Last week, a representative of Air Malta’s union of cabin crew pointed out that while the Tourism Minister had spoken of the need for job cuts at the airline, the company continued to train part-timers.
Figures provided by Air Malta show it has reduced its full-time headcount by 57 since 2013. It took on 80 part-timers during that same period.
From 2013 to 2016, Air Malta decreased its number of permanent, full-time employees from 856 to 799, while its complement of part-timers increased from 207 to 287 employees.
According to the airline’s financial statements, payroll costs fell from €40.7 million in 2013 to €39.3 million in 2016.
Ms Micallef said the need to reduce the headcount was made very clear in the 2010 restructuring plan which was presented to the European Commission.
She said the company had increased the amount of part-timers on its books so that it would be able to alter the size of its workforce in line with demand.
An airline spokesman said that in recent years, following the arrival of new airlines operating on the Malta route, Air Malta had significantly increased its third-party ground-handling customers.
The spokesman said that Air Malta had handled 13,911 flights in 2016, compared to 11,524 flights in 2013.
However, the Times of Malta reported on Friday that Air Malta had lost a €500,000-per-year contract with DHL to provide the company with ground-handling services. DHL operates a daily cargo flight to Malta. Just a few months ago, Air Malta lost the Lufthansa contract after the German airline decided to drop its ground-handling services.
The airline spokesman said the absolute majority of new employees were employed on a part-time basis in the areas of in-flight services and ground handling.
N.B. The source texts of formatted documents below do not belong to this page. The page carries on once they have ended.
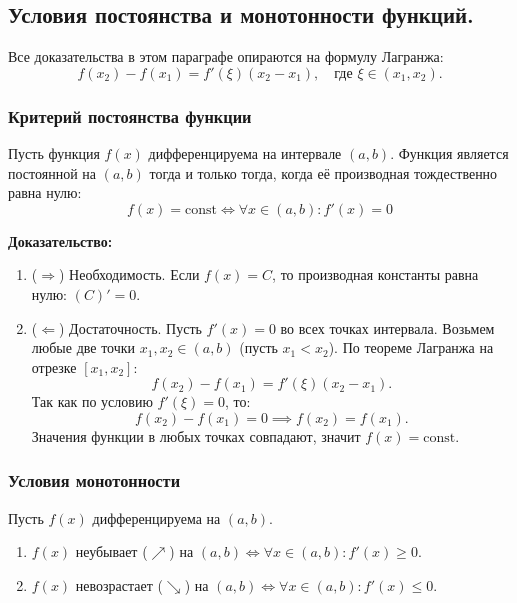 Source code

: \subsection{Условия постоянства и монотонности функций.}

Все доказательства в этом параграфе опираются на формулу Лагранжа:
\[ f(x_2) - f(x_1) = f'(\xi)(x_2 - x_1), \quad \text{где } \xi \in (x_1, x_2). \]

\subsubsection*{Критерий постоянства функции}

\begin{tcolorbox}[title=Теорема (Критерий постоянства)]
    Пусть функция $f(x)$ дифференцируема на интервале $(a, b)$.
    Функция является постоянной на $(a, b)$ тогда и только тогда, когда её производная тождественно равна нулю:
    \[ f(x) = \text{const} \iff \forall x \in (a, b): f'(x) = 0 \]
\end{tcolorbox}

\textbf{Доказательство:}
\begin{enumerate}
    \item ($\Rightarrow$) Необходимость.
    Если $f(x) = C$, то производная константы равна нулю: $(C)' = 0$.
    
    \item ($\Leftarrow$) Достаточность.
    Пусть $f'(x) = 0$ во всех точках интервала.
    Возьмем любые две точки $x_1, x_2 \in (a, b)$ (пусть $x_1 < x_2$).
    По теореме Лагранжа на отрезке $[x_1, x_2]$:
    \[ f(x_2) - f(x_1) = f'(\xi)(x_2 - x_1). \]
    Так как по условию $f'(\xi) = 0$, то:
    \[ f(x_2) - f(x_1) = 0 \implies f(x_2) = f(x_1). \]
    Значения функции в любых точках совпадают, значит $f(x) = \text{const}$.
\end{enumerate}

\subsubsection*{Условия монотонности}

\begin{tcolorbox}[title=Теорема (Критерий монотонности)]
    Пусть $f(x)$ дифференцируема на $(a, b)$.
    \begin{enumerate}
        \item $f(x)$ неубывает ($\nearrow$) на $(a, b) \iff \forall x \in (a, b): f'(x) \ge 0$.
        \item $f(x)$ невозрастает ($\searrow$) на $(a, b) \iff \forall x \in (a, b): f'(x) \le 0$.
    \end{enumerate}
\end{tcolorbox}

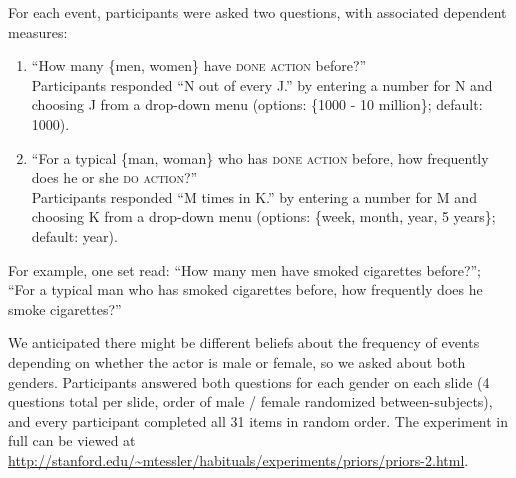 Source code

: \documentclass[10pt,letterpaper]{article}
\newcommand{\ndg}[1]{\textcolor{Green}{[ndg: #1]}}
\begin{document}
For each event, participants were asked two questions, with associated dependent measures:
\begin{enumerate}
\vspace{-1.0ex}
\itemsep0em%
\item ``How many \{men, women\} have \textsc{done action} before?'' \\
Participants responded ``N out of every J.'' by entering a number for N and choosing J from a drop-down menu (options: \{1000 - 10 million\}; default: 1000).
% 
\item ``For a typical \{man, woman\} who has \textsc{done action}  before, how frequently does he or she \textsc{do action}?''\\  
Participants responded ``M times in K.'' by entering a number for M and choosing K from a drop-down menu (options: \{week, month, year, 5 years\}; default: year).
%
\end{enumerate}
\vspace{-1.0ex}
For example, one set read: ``How many men have smoked cigarettes before?''; ``For a typical man who has smoked cigarettes before, how frequently does he smoke cigarettes?''

We anticipated there might be different beliefs about the frequency of events depending on whether the actor is male or female, so we asked about both genders. Participants answered both questions for each gender on each slide (4 questions total per slide, order of male / female randomized between-subjects), and every participant completed all 31 items in random order.
The experiment in full can be viewed at \url{http://stanford.edu/~mtessler/habituals/experiments/priors/priors-2.html}.
\end{document}
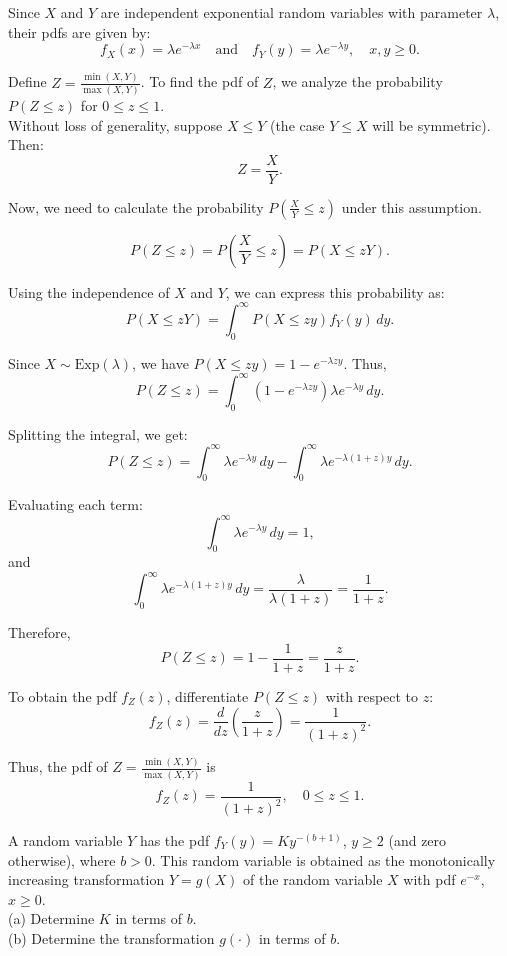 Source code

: \begin{solution}
Since \( X \) and \( Y \) are independent exponential random variables with parameter \( \lambda \), their pdfs are given by:
\[
f_X(x) = \lambda e^{-\lambda x} \quad \text{and} \quad f_Y(y) = \lambda e^{-\lambda y}, \quad x, y \geq 0.
\]

Define \( Z = \frac{\min(X, Y)}{\max(X, Y)} \). To find the pdf of \( Z \), we analyze the probability \( P(Z \leq z) \) for \( 0 \leq z \leq 1 \).\\

   Without loss of generality, suppose \( X \leq Y \) (the case \( Y \leq X \) will be symmetric). Then:
   \[
   Z = \frac{X}{Y}.
   \]
   
   Now, we need to calculate the probability \( P\left( \frac{X}{Y} \leq z \right) \) under this assumption.

   \[
   P\left( Z \leq z \right) = P\left( \frac{X}{Y} \leq z \right) = P\left( X \leq zY \right).
   \]
   
   Using the independence of \( X \) and \( Y \), we can express this probability as:
   \[
   P(X \leq zY) = \int_0^{\infty} P(X \leq zy) f_Y(y) \, dy.
   \]
   
   Since \( X \sim \text{Exp}(\lambda) \), we have \( P(X \leq zy) = 1 - e^{-\lambda zy} \). Thus,
   \[
   P(Z \leq z) = \int_0^{\infty} \left(1 - e^{-\lambda zy}\right) \lambda e^{-\lambda y} \, dy.
   \]
   
   Splitting the integral, we get:
   \[
   P(Z \leq z) = \int_0^{\infty} \lambda e^{-\lambda y} \, dy - \int_0^{\infty} \lambda e^{-\lambda(1+z)y} \, dy.
   \]
   
   Evaluating each term:
   \[
   \int_0^{\infty} \lambda e^{-\lambda y} \, dy = 1,
   \]
   and
   \[
   \int_0^{\infty} \lambda e^{-\lambda(1+z)y} \, dy = \frac{\lambda}{\lambda(1+z)} = \frac{1}{1+z}.
   \]
   
   Therefore,
   \[
   P(Z \leq z) = 1 - \frac{1}{1+z} = \frac{z}{1+z}.
   \]

   To obtain the pdf \( f_Z(z) \), differentiate \( P(Z \leq z) \) with respect to \( z \):
   \[
   f_Z(z) = \frac{d}{dz} \left( \frac{z}{1+z} \right) = \frac{1}{(1+z)^2}.
   \]

Thus, the pdf of \( Z = \frac{\min(X, Y)}{\max(X, Y)} \) is
\[
f_Z(z) = \frac{1}{(1+z)^2}, \quad 0 \leq z \leq 1.
\]
\end{solution}

\begin{exercise}
A random variable \( Y \) has the pdf \( f_Y(y) = K y^{-(b+1)} \), \( y \geq 2 \) (and zero otherwise), where \( b > 0 \). This random variable is obtained as the monotonically increasing transformation \( Y = g(X) \) of the random variable \( X \) with pdf \( e^{-x} \), \( x \geq 0 \).\\

(a) Determine \( K \) in terms of \( b \).\\
(b) Determine the transformation \( g(\cdot) \) in terms of \( b \).
\end{exercise}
The spokesman said that these employees were only assigned duties according to operational and seasonal requirements.
This was done to address labour costs while increa-sing efficiency and flexibility, as employees retiring or resigning were replaced with part-timers, he said.
Last year, during the now-abandoned discussions with Alitalia, ground-handling personnel were told that the national airline was going to hive off their section.
They were also told that all employees were going to be transferred to a new government company which would then offer services to Air Malta.
The company has postponed the publication of its accounts and its annual general meeting until an announcement about the airline’s future can be made.